An SSD has no moving parts. When you read data from two different parts of the drive, the drive has a seek time of zero. Most SSDs get their relatively high read and write speeds from the fact that they read and write to multiple cells concurrently. In order to keep multiple memory cells busy, the operating system must supply the drive with a queue of work to complete.

For a normal spinning drive, having a “deep” queue is bad. It means the amount of time between when data is requested and when it is written or returned is higher, because it must wait for the work ahead of it in the queue to complete. By having a lower queue depth, more important work items can get to the front of the queue first, cutting in front of less important work that has been patiently waiting in line5. To get the most out of an SSD, however, the queue depth must be high enough to make sure each cell gets assigned work. You cannot get the performance numbers boasted on the box without a nice full queue.

To get the most out of a high IOPS device like an SSD, the ZFS VDEV queue depth tunable probably needs increasing. This helps keep enough work in the queue to prevent the device from being idle. See the “I/O Queues” section of Chapter 8.

Unlike a spinning disk, which has sectors that reside at fixed locations on the platter, SSDs are an array of immobile flash cells. SSDs use an FTL6 (Flash Translation Layer) to map the emulated locations on disk to the particular flash cell containing stored data. While SSDs claim to have the Logical Block Addresses used by spinning disks, the FTL provides these LBAs. LBAs on an SSD bear even less relationship to reality than they do on spinning disks.

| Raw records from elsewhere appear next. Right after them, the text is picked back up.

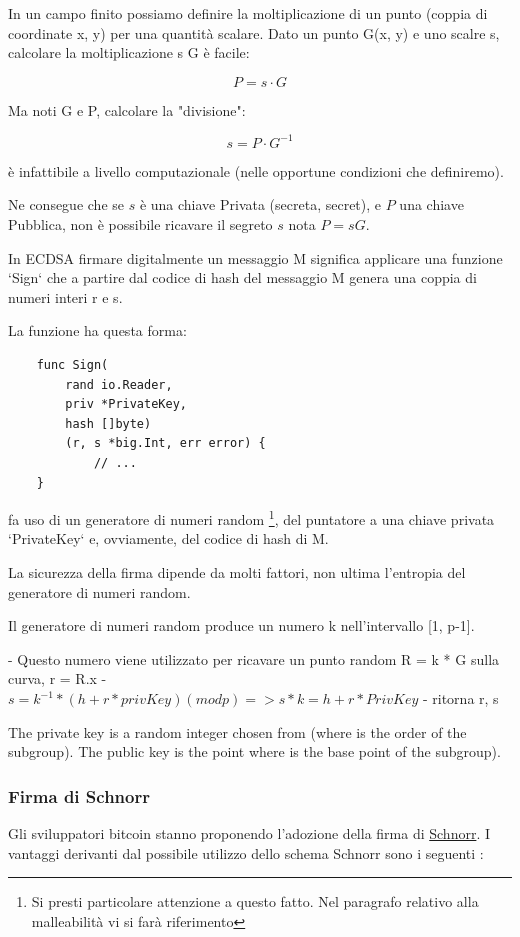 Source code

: \documentclass{book}
\theoremstyle{definition}
\begin{document}
In un campo finito possiamo definire la moltiplicazione di un punto (coppia di coordinate x, y) per una quantità scalare.
Dato un punto G(x, y) e uno scalre s, calcolare la moltiplicazione s G è facile:

\[
    P = s \cdot G
\]

Ma noti G e P, calcolare la "divisione":

\[
    s = P \cdot G^{-1}
\]

è infattibile a livello computazionale (nelle opportune condizioni che definiremo).

Ne consegue che se $s$ è una chiave Privata (secreta, secret), e $P$ una chiave Pubblica, non è possibile ricavare il segreto $s$ nota $P = s G$.

In ECDSA firmare digitalmente un messaggio M significa applicare una funzione `Sign` che a partire dal codice di hash del messaggio M genera una coppia di numeri interi r e s.

La funzione ha questa forma:

\begin{lstlisting}
    func Sign(
        rand io.Reader, 
        priv *PrivateKey, 
        hash []byte) 
        (r, s *big.Int, err error) {
            // ...
    }
\end{lstlisting}

fa uso di un generatore di numeri random 
\footnote{Si presti particolare attenzione a questo fatto. Nel paragrafo relativo alla malleabilità vi si farà riferimento}, 
del puntatore a una chiave privata `PrivateKey` e, ovviamente, del codice di hash di M.

La sicurezza della firma dipende da molti fattori, non ultima l'entropia del generatore di numeri random.

Il generatore di numeri random produce un numero k nell'intervallo [1, p-1].

- Questo numero viene utilizzato per ricavare un punto random R = k * G sulla curva, r = R.x
- $s = k^{-1} * (h + r * privKey) (mod p) => s * k = h + r * PrivKey$
- ritorna r, s

The private key is a random integer chosen from  (where  is the order of the subgroup).
The public key is the point where  is the base point of the subgroup).

\subsubsection{Firma di Schnorr} \label{Schnorr}

Gli sviluppatori bitcoin stanno proponendo l'adozione della firma di \href{https://en.bitcoin.it/wiki/Schnorr}{Schnorr}.
I vantaggi derivanti dal possibile utilizzo dello schema Schnorr sono i seguenti \cite{BipSchnorr}:
\end{document}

Since flash cells wear out, almost all SSDs contain more storage than they claim on the box. The drives spread data around the cells in order to wear them more evenly. Once all of the space is occupied, a garbage collector runs. The garbage collector finds cells that are no longer referenced, or which the OS has used the TRIM (SATA) or UNMAP (SCSI) command to mark as unused, and clears them for further use.

When you add SSDs or other devices that support TRIM to a ZFS pool, FreeBSD TRIMs the entire partition or device by default, so that it starts in a known state.